Peggy and I had our first road trip together 17 years ago, a one-night trip to Sequim. Our first hike together was Dungeness Spit. I share this because we're a bit biased: this place has meaning for us.
The walk from the parking lot to the Spit is a surprising treat. It's not just some woods to walk through to get to the star of the show, the five-point-five mile sandbar. When the light is out, it's a gorgeous forest, relatively empty of other guests. In the short half-mile, on a busy Labor Day morning, we saw some very photogenic squirrels, lots of birds, and a black-tail deer bounding across the trail. And the occasional screaming child, but it was a holiday weekend after all...
The spit itself needs more time and better preparation than almost anyone gives it. Many families stop at the bottom of the bluff to play in the sand or the gentle surf. We've never made it to the Lighthouse (an 11-mile roundtrip...someday!), but we have wandered further along the strand. There's something humbling about being on this increasingly narrowing spit of land stretching out into the mighty tensions of the currents of the Straights of San Juan de Fuca. Mount Baker rises over the lighthouse; you look back, and Mt. Angeles and the northern Olympics are staring at you. Fishers -- human and avian -- busily work the edges of the spit to find food.

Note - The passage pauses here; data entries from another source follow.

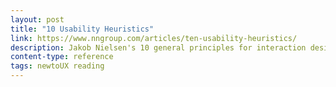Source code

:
 ```yaml
---
layout: post
title: "10 Usability Heuristics"
link: https://www.nngroup.com/articles/ten-usability-heuristics/
description: Jakob Nielsen's 10 general principles for interaction design. They are called "heuristics" because they are broad rules of thumb and not specific usability guidelines.
content-type: reference
tags: newtoUX reading
---
```

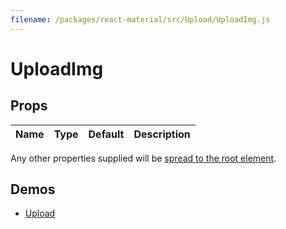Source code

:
 ```yaml
---
filename: /packages/react-material/src/Upload/UploadImg.js
---
```


<!--- This documentation is automatically generated, do not try to edit it. -->

# UploadImg



## Props

| Name | Type | Default | Description |
|:-----|:-----|:--------|:------------|

Any other properties supplied will be [spread to the root element](/guides/api#spread).

## Demos

- [Upload](/demos/upload)

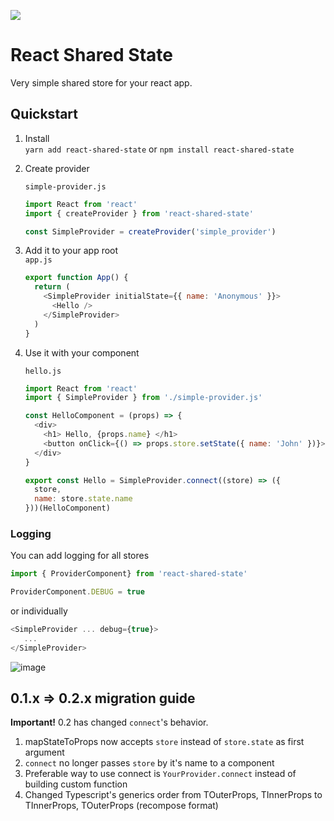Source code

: <a href="https://travis-ci.org/soofty/react-shared-state"><img src="https://travis-ci.org/soofty/react-shared-state.svg?branch=master" /></a>

# React Shared State

Very simple shared store for your react app.

## Quickstart

1. Install  
   `yarn add react-shared-state` or `npm install react-shared-state`

2. Create provider
    
    `simple-provider.js`
    ```javascript
    import React from 'react'
    import { createProvider } from 'react-shared-state'
    
    const SimpleProvider = createProvider('simple_provider')
    ```

3. Add it to your app root  
    `app.js`
    
    ```javascript
    export function App() {
      return (
        <SimpleProvider initialState={{ name: 'Anonymous' }}>
          <Hello />
        </SimpleProvider>
      )
    }
    ```

4. Use it with your component

    `hello.js`
    ```javascript
    import React from 'react'
    import { SimpleProvider } from './simple-provider.js'
    
    const HelloComponent = (props) => {
      <div>
        <h1> Hello, {props.name} </h1>
        <button onClick={() => props.store.setState({ name: 'John' })}>Set Name</button>
      </div>
    }
    
    export const Hello = SimpleProvider.connect((store) => ({
      store,
      name: store.state.name
    }))(HelloComponent) 
    ```


### Logging
You can add logging for all stores

```javascript
import { ProviderComponent} from 'react-shared-state'

ProviderComponent.DEBUG = true
```

or individually

```javascript
<SimpleProvider ... debug={true}>
   ...
</SimpleProvider>
```
![image](https://user-images.githubusercontent.com/29029/30979245-d2b6d146-a485-11e7-81a8-da0982c027b8.png)


## 0.1.x => 0.2.x migration guide

**Important!** 0.2 has changed `connect`'s behavior.

1. mapStateToProps now accepts `store` instead of `store.state` as first argument
2. `connect` no longer passes `store` by it's name to a component
3. Preferable way to use connect is `YourProvider.connect` instead of building custom function
4. Changed Typescript's generics order from TOuterProps, TInnerProps to TInnerProps, TOuterProps (recompose format)


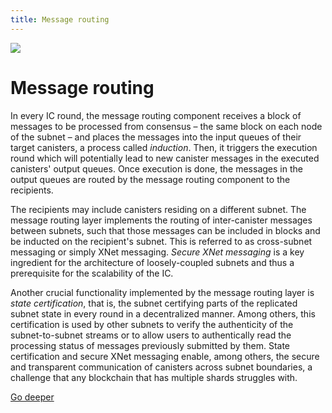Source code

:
 ```yaml
---
title: Message routing
---
```


![](/img/how-it-works/message-routing.600x300.jpg)

# Message routing

In every IC round, the message routing component receives a block of messages to be processed from consensus – the same block on each node of the subnet – and places the messages into the input queues of their target canisters, a process called *induction*. Then, it triggers the execution round which will potentially lead to new canister messages in the executed canisters' output queues. Once execution is done, the messages in the output queues are routed by the message routing component to the recipients. 

The recipients may include canisters residing on a different subnet. The message routing layer implements the routing of inter-canister messages between subnets, such that those messages can be included in blocks and be inducted on the recipient's subnet. This is referred to as cross-subnet messaging or simply XNet messaging. *Secure XNet messaging* is a key ingredient for the architecture of loosely-coupled subnets and thus a prerequisite for the scalability of the IC.

Another crucial functionality implemented by the message routing layer is *state certification*, that is, the subnet certifying parts of the replicated subnet state in every round in a decentralized manner. Among others, this certification is used by other subnets to verify the authenticity of the subnet-to-subnet streams or to allow users to authentically read the processing status of messages previously submitted by them. State certification and secure XNet messaging enable, among others, the secure and transparent communication of canisters across subnet boundaries, a challenge that any blockchain that has multiple shards struggles with. 

[Go deeper](/how-it-works/message-routing/)
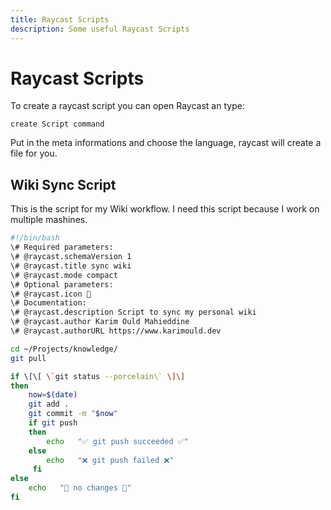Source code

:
 ```yaml
---
title: Raycast Scripts
description: Some useful Raycast Scripts
---
```

# Raycast Scripts

To create a raycast script you can open Raycast an type:
```
create Script command
```
Put in the meta informations and choose the language, raycast will create a file for you.


## Wiki Sync Script
This is the script for my Wiki workflow.
I need this script because I work on multiple mashines.

```bash
#!/bin/bash
\# Required parameters:
\# @raycast.schemaVersion 1
\# @raycast.title sync wiki
\# @raycast.mode compact
\# Optional parameters:
\# @raycast.icon 🐙
\# Documentation:
\# @raycast.description Script to sync my personal wiki
\# @raycast.author Karim Ould Mahieddine
\# @raycast.authorURL https://www.karimould.dev

cd ~/Projects/knowledge/
git pull

if \[\[ \`git status --porcelain\` \]\]
then
    now=$(date)
    git add . 
    git commit -m "$now" 
    if git push
    then
        echo   "✅ git push succeeded ✅"
    else
        echo   "❌ git push failed ❌"
     fi
else
    echo   "💬 no changes 💬"
fi
```
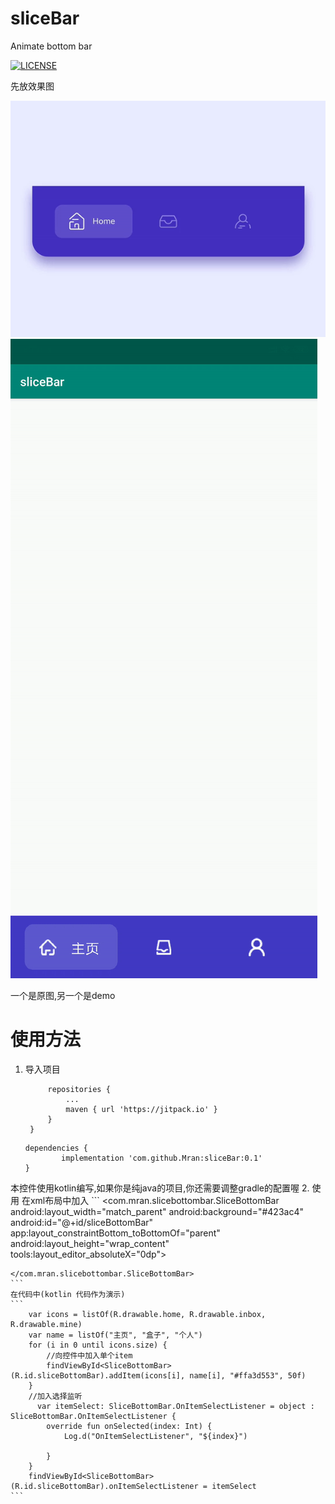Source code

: # sliceBar

Animate bottom bar

[![LICENSE](https://img.shields.io/badge/license-Anti%20996-blue.svg)](https://github.com/996icu/996.ICU/blob/master/LICENSE)
    
先放效果图

![](https://github.com/Mran/sliceBar/blob/master/ezgif-1-b194a1e2259d.gif)
![](https://github.com/Mran/sliceBar/blob/master/ezgif-5-0a350aa1adfe.gif)

一个是原图,另一个是demo

# 使用方法
1. 导入项目
   ```allprojects {
		repositories {
			...
			maven { url 'https://jitpack.io' }
		}
	}
    ```
    ```
    dependencies {
	        implementation 'com.github.Mran:sliceBar:0.1'
	}
    ```
本控件使用kotlin编写,如果你是纯java的项目,你还需要调整gradle的配置喔
2. 使用
在xml布局中加入
    ```
    <com.mran.slicebottombar.SliceBottomBar android:layout_width="match_parent"
                                            android:background="#423ac4"
                                            android:id="@+id/sliceBottomBar"
                                            app:layout_constraintBottom_toBottomOf="parent"
                                            android:layout_height="wrap_content"
                                            tools:layout_editor_absoluteX="0dp">

    </com.mran.slicebottombar.SliceBottomBar>
    ```
    在代码中(kotlin 代码作为演示)
    ```
        var icons = listOf(R.drawable.home, R.drawable.inbox, R.drawable.mine)
        var name = listOf("主页", "盒子", "个人")
        for (i in 0 until icons.size) {
            //向控件中加入单个item
            findViewById<SliceBottomBar>(R.id.sliceBottomBar).addItem(icons[i], name[i], "#ffa3d553", 50f)
        }
        //加入选择监听
          var itemSelect: SliceBottomBar.OnItemSelectListener = object : SliceBottomBar.OnItemSelectListener {
            override fun onSelected(index: Int) {
                Log.d("OnItemSelectListener", "${index}")

            }
        }
        findViewById<SliceBottomBar>(R.id.sliceBottomBar).onItemSelectListener = itemSelect
    ```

It's also a place of incredible textures -- from sand to grain, to the patterns of remarkable driftwood logs, to the foam on the surf, to the rotting sea grasses -- all are alive with micro textures that compliment the overwhelming macro world of planes, boats, logs, fog, and even the occasional cruise ship passing by, in which you're immersed.
This is an extravagant, beautiful place in its own rights. It falls behind other local spots for me not because it is lacking but because it is limited. Sightings of more rare creatures, or aquatic mammals, are infrequent, and while the Lighthouse is a lure it's distance makes it a difficult one to comprehend.
If you're in Sequim, do it. But then go and find the other places -- the lavender farms, the railroad bridge park, Deer Park, Obstruction Point, etc. The spit makes more sense in the context of the remarkable natural network of the Sequim prairie and the northern foothills of the Olympics.